Chilean politician (born 1945)

Gonzalo Ibáñez Santa Maria (born 30 December 1945) is a Chilean politician who served as a parliamentarian. In 2023, he was candidate for the Chilean Constitutional Council.

==Biography==
He was born in Valparaíso on 30 December 1945. He is the son of Pedro Ibáñez Ojeda, former senator for the 3rd Provincial Grouping (Aconcagua–Valparaíso), and Adela Santa María. He married Carla María Davanzo Garbaccio and is the father of four children.

===Professional career===
He studied at Saint Paul’s School, the Sagrados Corazones in Viña del Mar, and the Naval School of Valparaíso. He later entered the Faculty of Law at the Pontifical Catholic University of Chile, where he completed his law degree in 1970 with the thesis "Legitimidad de la autoridad política".

At his alma mater he served as teaching assistant and adjunct professor in Philosophy of Law. From 1975 he was full professor of Philosophy of Law at the Pontifical Catholic University of Chile; from 1974 he taught at the Adolfo Ibáñez Business School of Valparaíso (later Adolfo Ibáñez University); and from 1978 he was professor of Introduction to the Study of Law at the University of Chile.

He earned a doctorate in Law from the University of Law, Economics and Social Sciences, Paris II Panthéon-Assas, France. His doctoral dissertation, supervised by Michel Villey, was titled "Berdiaeff, Mounier y Maritain, filosofía del Derecho en el movimiento del personalismo cristiano en Francia".

In 1980 he served as dean of the Faculty of General Studies at the Technical University of the State (Universidad Técnica del Estado) in Santiago. Between 1986 and 1988 he directed the Bachelor’s Program in Social Sciences at Gabriela Mistral University. He later served as professor and rector of Adolfo Ibáñez University from 1989 to 1997.

He was awarded a scholarship by the Instituto de Cultura Hispánica to pursue postgraduate studies at the Complutense University of Madrid (1970–1971). In 1974 he worked as an adviser in the Cultural Secretariat of the General Secretariat of Government. He has also been a board member of the Adolfo Ibáñez Foundation and director of Fábrica Nacional de Aceites (FANAC S.A.).

He has participated in numerous conferences and seminars on Natural Law in Chile and abroad and has authored several scholarly publications in his field.

==Political career==
In 1966 he participated in the founding of the National Party.

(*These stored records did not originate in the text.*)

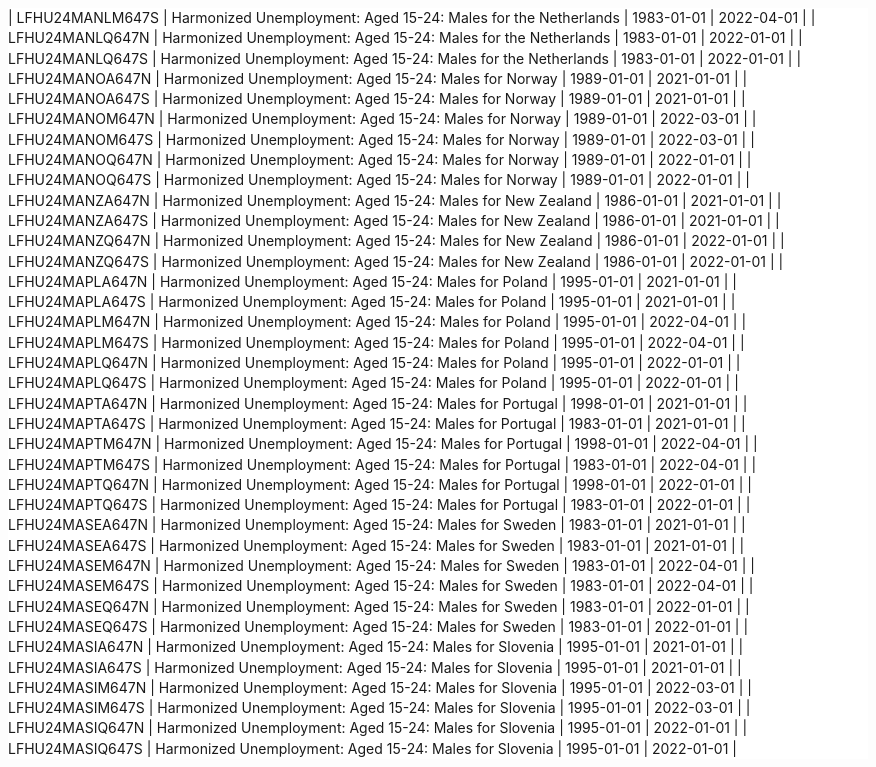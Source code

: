 | LFHU24MANLM647S | Harmonized Unemployment: Aged 15-24: Males for the Netherlands               | 1983-01-01          | 2022-04-01        |
| LFHU24MANLQ647N | Harmonized Unemployment: Aged 15-24: Males for the Netherlands               | 1983-01-01          | 2022-01-01        |
| LFHU24MANLQ647S | Harmonized Unemployment: Aged 15-24: Males for the Netherlands               | 1983-01-01          | 2022-01-01        |
| LFHU24MANOA647N | Harmonized Unemployment: Aged 15-24: Males for Norway                        | 1989-01-01          | 2021-01-01        |
| LFHU24MANOA647S | Harmonized Unemployment: Aged 15-24: Males for Norway                        | 1989-01-01          | 2021-01-01        |
| LFHU24MANOM647N | Harmonized Unemployment: Aged 15-24: Males for Norway                        | 1989-01-01          | 2022-03-01        |
| LFHU24MANOM647S | Harmonized Unemployment: Aged 15-24: Males for Norway                        | 1989-01-01          | 2022-03-01        |
| LFHU24MANOQ647N | Harmonized Unemployment: Aged 15-24: Males for Norway                        | 1989-01-01          | 2022-01-01        |
| LFHU24MANOQ647S | Harmonized Unemployment: Aged 15-24: Males for Norway                        | 1989-01-01          | 2022-01-01        |
| LFHU24MANZA647N | Harmonized Unemployment: Aged 15-24: Males for New Zealand                   | 1986-01-01          | 2021-01-01        |
| LFHU24MANZA647S | Harmonized Unemployment: Aged 15-24: Males for New Zealand                   | 1986-01-01          | 2021-01-01        |
| LFHU24MANZQ647N | Harmonized Unemployment: Aged 15-24: Males for New Zealand                   | 1986-01-01          | 2022-01-01        |
| LFHU24MANZQ647S | Harmonized Unemployment: Aged 15-24: Males for New Zealand                   | 1986-01-01          | 2022-01-01        |
| LFHU24MAPLA647N | Harmonized Unemployment: Aged 15-24: Males for Poland                        | 1995-01-01          | 2021-01-01        |
| LFHU24MAPLA647S | Harmonized Unemployment: Aged 15-24: Males for Poland                        | 1995-01-01          | 2021-01-01        |
| LFHU24MAPLM647N | Harmonized Unemployment: Aged 15-24: Males for Poland                        | 1995-01-01          | 2022-04-01        |
| LFHU24MAPLM647S | Harmonized Unemployment: Aged 15-24: Males for Poland                        | 1995-01-01          | 2022-04-01        |
| LFHU24MAPLQ647N | Harmonized Unemployment: Aged 15-24: Males for Poland                        | 1995-01-01          | 2022-01-01        |
| LFHU24MAPLQ647S | Harmonized Unemployment: Aged 15-24: Males for Poland                        | 1995-01-01          | 2022-01-01        |
| LFHU24MAPTA647N | Harmonized Unemployment: Aged 15-24: Males for Portugal                      | 1998-01-01          | 2021-01-01        |
| LFHU24MAPTA647S | Harmonized Unemployment: Aged 15-24: Males for Portugal                      | 1983-01-01          | 2021-01-01        |
| LFHU24MAPTM647N | Harmonized Unemployment: Aged 15-24: Males for Portugal                      | 1998-01-01          | 2022-04-01        |
| LFHU24MAPTM647S | Harmonized Unemployment: Aged 15-24: Males for Portugal                      | 1983-01-01          | 2022-04-01        |
| LFHU24MAPTQ647N | Harmonized Unemployment: Aged 15-24: Males for Portugal                      | 1998-01-01          | 2022-01-01        |
| LFHU24MAPTQ647S | Harmonized Unemployment: Aged 15-24: Males for Portugal                      | 1983-01-01          | 2022-01-01        |
| LFHU24MASEA647N | Harmonized Unemployment: Aged 15-24: Males for Sweden                        | 1983-01-01          | 2021-01-01        |
| LFHU24MASEA647S | Harmonized Unemployment: Aged 15-24: Males for Sweden                        | 1983-01-01          | 2021-01-01        |
| LFHU24MASEM647N | Harmonized Unemployment: Aged 15-24: Males for Sweden                        | 1983-01-01          | 2022-04-01        |
| LFHU24MASEM647S | Harmonized Unemployment: Aged 15-24: Males for Sweden                        | 1983-01-01          | 2022-04-01        |
| LFHU24MASEQ647N | Harmonized Unemployment: Aged 15-24: Males for Sweden                        | 1983-01-01          | 2022-01-01        |
| LFHU24MASEQ647S | Harmonized Unemployment: Aged 15-24: Males for Sweden                        | 1983-01-01          | 2022-01-01        |
| LFHU24MASIA647N | Harmonized Unemployment: Aged 15-24: Males for Slovenia                      | 1995-01-01          | 2021-01-01        |
| LFHU24MASIA647S | Harmonized Unemployment: Aged 15-24: Males for Slovenia                      | 1995-01-01          | 2021-01-01        |
| LFHU24MASIM647N | Harmonized Unemployment: Aged 15-24: Males for Slovenia                      | 1995-01-01          | 2022-03-01        |
| LFHU24MASIM647S | Harmonized Unemployment: Aged 15-24: Males for Slovenia                      | 1995-01-01          | 2022-03-01        |
| LFHU24MASIQ647N | Harmonized Unemployment: Aged 15-24: Males for Slovenia                      | 1995-01-01          | 2022-01-01        |
| LFHU24MASIQ647S | Harmonized Unemployment: Aged 15-24: Males for Slovenia                      | 1995-01-01          | 2022-01-01        |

In the December 1997 parliamentary elections, he was elected as an independent candidate on the "Unión por Chile" list for District No. 14 (Viña del Mar and Concón), serving in the Chamber of Deputies of Chile from 1998 to 2002. In 2001 he was re-elected for the same district, this time representing the Independent Democratic Union (UDI), obtaining the first majority in the district.

In the 2005 elections he sought re-election but was not returned to Congress. After completing his parliamentary term, he resumed his academic activities.